My take on this?  Maine can be forward-thinking, save money, and get more bang for the buck in the long run by addressing a few specific weaknesses in the HP-exclusive k-12 contract.  For example:
  • Invest in successful curricula and programs by using contract savings to support requests for desktop and laptop Apple hardware and apps, and mobile devices and apps, that teachers want because they will be used in classrooms and have no equal in the Windows environment.  The state should not be open to accusations of limiting educational growth on the student level.  Especially not in the arts.
  • Put state money into giving educational IT staff complete training in both platforms (including licensed repair of PC and Apple machines).  This will prepare the state for a platform-independent system by the time the next contract rolls around.
  • Design MLTI and DOE training sessions with three and only three goals.  Let all other app-specific PD be handled by in-house and local discipline-specific workshops (e.g. transitioning from iMovie or Keynote, from Numbers to Excel).  My big three goals for MLTI:
    • Teacher comfort and expertise in Google for Education apps and extensions/add-ons
    • Teacher comfort and expertise with web-based apps that support the new CCSS goals (the 4 C's, textual analysis, communication of mathematical thinking, authentic publishing)
    • Teacher comfort and expertise with management of cloud storage for educational use (Google Drive and Dropbox would be my choices, but there are many others).
  • ... can't think of another good idea.
End of rant.  If you want to visit the dichotomous, often vitriolic, environment this decision has spawned, visit As Maine Goes.  Let's hope "so goes the Nation" is a NOT.  

My next post will cross-evaluate the most highly evaluated apps for education.

Sunday, April 21, 2013

Why NOT to Read Using an Interactive App

Interactive is a buzzword.  Be careful, fellow teachers, how you employ it in the ELA classroom. 

It sounds like a great idea: apps that take on "the challenge of ensuring that every student is meaningfully moving forward in a given reading assignment—and not just faking it." (SLJ Reviews Gobstopper and Subtext).  The two interactive ebook reading apps reviewed by SLJ  work like the Kindle app on fire, or better yet, Kindle mated with Nearpod.  

Subtext
As shown in the screen shots, teachers can embed annotations, quizzes, blog-type discussions, tags, links (to rich media/video and web pages), underlining, and highlighting into the text the students read.  The purposes are to keep the students focused on the task of reading, to direct and enrich their reading with materials provided by the teacher, and to align these to the CCSS - all by layering discussions, tags, links, rich-media, annotations, and highlighting on top of the text. 

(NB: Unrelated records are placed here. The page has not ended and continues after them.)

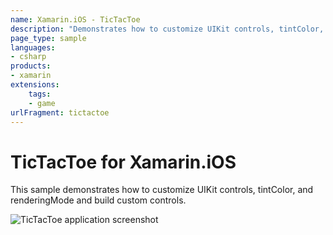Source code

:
 ```yaml
---
name: Xamarin.iOS - TicTacToe
description: "Demonstrates how to customize UIKit controls, tintColor, and renderingMode and build custom controls (game)"
page_type: sample
languages:
- csharp
products:
- xamarin
extensions:
    tags:
    - game
urlFragment: tictactoe
---
```

# TicTacToe for Xamarin.iOS

This sample demonstrates how to customize UIKit controls, tintColor, and renderingMode and build custom controls.

![TicTacToe application screenshot](Screenshots/01.png "TicTacToe application screenshot")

Gobstopper - showing video of teacher embedded
Maybe it's just me, but this seems to fly in the face of current trends to make students responsible for their own learning. It seems, in fact, to be exactly the same teaching philosophy that resulted in the reading packets and book-based websites much criticized now as the core of poor ELA teaching.  Gobstopper unabashedly offers "Curriculets" for the titles they provide for download (not too many titles yet, by the way, but many CCSS classics are there) which are really "fully baked" curriculum packets for the teacher, and Subtext allows the teacher to access embedded materials provided by other teachers.  Both will save teacher-generated media for the life of the app. It's a filing cabinet or laptop folder of printables in a 21st Century costume.   

The difference is that there is an attempt here, at least in Subtext, to engage students in a social media type discussion of text, which can now happen online or in-app rather than in the classroom.  Given this difference, and the wider text selection, I would vote for Subtext over Gobstopper.  Actually, I would never send serious students to a web app named after a revolting form of candy.  It leads me to wonder about the seriousness of the app's creators.  It certainly says something about their low opinion of the American student.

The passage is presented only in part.